Earlier this month I was on a business trip in Europe. I met with healthcare leaders in the UK, Sweden and Holland. In the UK, there was a lot of discussion about the ramifications of the decision to decentralize budgeting for the National Health Service (NHS). Essentially, each of the various NHS trusts is now in charge of their own budget and budget planning. General Practitioners are front and center in determining how the budgets are allocated and spent. This puts considerable decision-making power in the hands of primary care physicians. For instance, they are now deciding how money gets spent on Health IT projects in the UK. Actually I think that makes a lot of sense. Without “ownership” by the people who are most affected, Health IT projects that touch clinical workflow frequently fail.
Last week, a little closer to home, I was pleased to see another example of primary care docs actively engaged in Health IT decision making. On Friday I provided a keynote address at the annual Learning Forum for OCHIN in Portland, Oregon. This not-for-profit organization supports providers and practices working to select, install, and effectively use health IT to achieve clinical, operational, and financial improvements. OCHIN provides Health IT, data aggregation and exchange, quality improvement, and research services to support providers and practices working to realize Triple Aim goals (higher care quality, better access, lower costs). The organization operates in 17 states.

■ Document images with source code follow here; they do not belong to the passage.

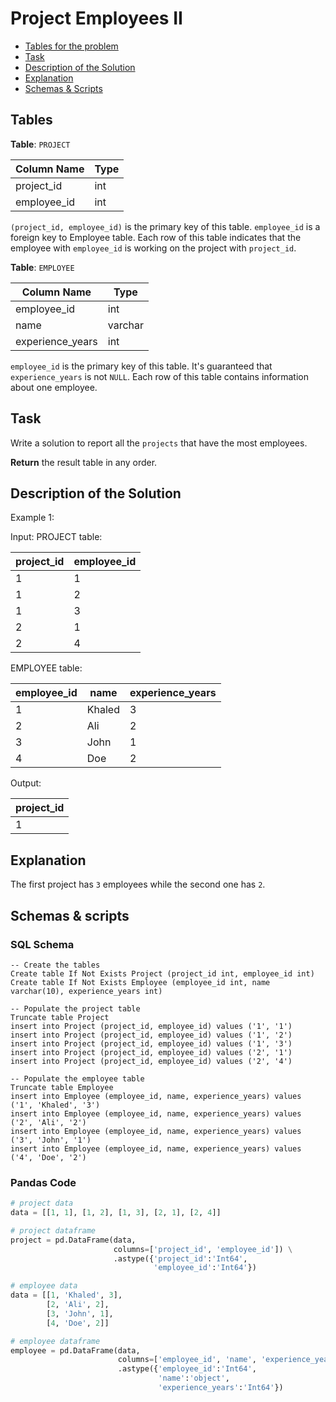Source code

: # Project Employees II

- [Tables for the problem](#tables)
- [Task](#task)
- [Description of the Solution](#description-of-the-solution)
- [Explanation](#explanation)
- [Schemas & Scripts](#schemas--scripts)

## Tables

**Table**: `PROJECT`

| Column Name | Type |
|-------------|------|
| project_id  | int  |
| employee_id | int  |

`(project_id, employee_id)` is the primary key of this table.
`employee_id` is a foreign key to Employee table.
Each row of this table indicates that the employee with `employee_id` is working on the 
project with `project_id`.

**Table**: `EMPLOYEE`

| Column Name      | Type    |
|------------------|---------|
| employee_id      | int     |
| name             | varchar |
| experience_years | int     |

`employee_id` is the primary key of this table. It's guaranteed that `experience_years` 
is not `NULL`. 
Each row of this table contains information about one employee.

## Task

Write a solution to report all the `projects` that have the most employees.

**Return** the result table in any order.

## Description of the Solution ##

Example 1:

Input: 
PROJECT table:

| project_id  | employee_id |
|-------------|-------------|
| 1           | 1           |
| 1           | 2           |
| 1           | 3           |
| 2           | 1           |
| 2           | 4           |

EMPLOYEE table:

| employee_id | name   | experience_years |
|-------------|--------|------------------|
| 1           | Khaled | 3                |
| 2           | Ali    | 2                |
| 3           | John   | 1                |
| 4           | Doe    | 2                |

Output: 

| project_id |
|------------|
| 1          |

## Explanation ##

The first project has `3` employees while the second one has `2`.

## Schemas & scripts

### SQL Schema

```genericsql
-- Create the tables
Create table If Not Exists Project (project_id int, employee_id int)
Create table If Not Exists Employee (employee_id int, name varchar(10), experience_years int)
    
-- Populate the project table
Truncate table Project
insert into Project (project_id, employee_id) values ('1', '1')
insert into Project (project_id, employee_id) values ('1', '2')
insert into Project (project_id, employee_id) values ('1', '3')
insert into Project (project_id, employee_id) values ('2', '1')
insert into Project (project_id, employee_id) values ('2', '4')
    
-- Populate the employee table
Truncate table Employee
insert into Employee (employee_id, name, experience_years) values ('1', 'Khaled', '3')
insert into Employee (employee_id, name, experience_years) values ('2', 'Ali', '2')
insert into Employee (employee_id, name, experience_years) values ('3', 'John', '1')
insert into Employee (employee_id, name, experience_years) values ('4', 'Doe', '2')
```

### Pandas Code

```python
# project data
data = [[1, 1], [1, 2], [1, 3], [2, 1], [2, 4]]

# project dataframe
project = pd.DataFrame(data, 
                       columns=['project_id', 'employee_id']) \
                       .astype({'project_id':'Int64', 
                                'employee_id':'Int64'})

# employee data
data = [[1, 'Khaled', 3], 
        [2, 'Ali', 2],
        [3, 'John', 1], 
        [4, 'Doe', 2]]

# employee dataframe
employee = pd.DataFrame(data,
                        columns=['employee_id', 'name', 'experience_years']) \
                        .astype({'employee_id':'Int64', 
                                 'name':'object', 
                                 'experience_years':'Int64'})
```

The evening before my keynote, I was invited to address the OCHIN board of directors at their annual business planning meeting. I was pleased to see so many primary care docs around the table. We had a lively discussion about the future of Health IT and the future direction of OCHIN itself. As I reminded the board, selecting and implementing EMR solutions is just the beginning of the Health IT journey for any practice, clinic, or hospital. The real power of Health IT in transforming healthcare (and realizing the Triple Aim) comes from what you do with digital health information once you have it. The EMR isn’t an end in itself, but rather a foundation that opens up possibilities to measure what we do within healthcare practices and organizations and compare it to best practices across the country and around the world.
Too often these days I see decisions being made about healthcare and healthcare delivery by everyone but physicians. It’s often stated that doctors are just too busy managing their own patients and practices to take on much of an active role in clinical IT projects, health information exchanges, business and clinical analytics, or new payment models. While understandable, not being at the table is a serious risk for clinicians as the decisions that are being made will have long lasting ramifications on the practice of medicine and their own futures. I guess that’s something that isn’t lost on the physicians and other clinicians who so generously give their time to serve as board members of OCHIN.
As we prepare for the Thanksgiving Holiday, let’s all be thankful for what we have. Let’s also remember that what we have today is often because of the hard work and sacrifices of those who came before us (parents, soldiers, teachers, mentors, leaders), and because of our own determination to roll up our sleeves, step up to the table, and do the hard work that moves us forward.
Bill Crounse, MD Senior Director, Worldwide Health Microsoft
Hi, I'm from the UK and was interested to see your summary of how our dear old NHS is moving forward. The problem though with IT in the NHS is that people move around the UK and the records are not transferable - there are lots of issues with confidentiality and the reason that responsibility has been passed back to Doctors is that we have already spent millions of pounds in developing a national IT system which has had to be abandoned because it was 'too hard' to do. Our local GP's have no experience of being able to deliver anything like this on a regional scale (its all a new model); I'm not really sure that having individual Doctors responsible for each district is going to be in the patients interests long term.
Thanks for writing. I agree that these are complex projects. Clinicians alone can't do it, nor can large organizations or even government do it alone. However, clinicians need to be at the table working in partnership with organizations and government if we are to succeed in transforming the delivery of health and healthcare using technology to its best advantage.
Bill Crounse, MD
Hi. Dr. Crounse. I'm an OCHIN board member, unable to attend the OCHIN meeting due to my own board meeting. Thanks very much for your comments regarding the OCHIN approach. Preserving OCHIN's unique approach to HIT decision-making has not always been easy. Thanks for the validation.
Sorry I missed you at the meeting. There's nothing easy about any of this, but not having physicians at the table is a non-starter for me. Keep up the good work.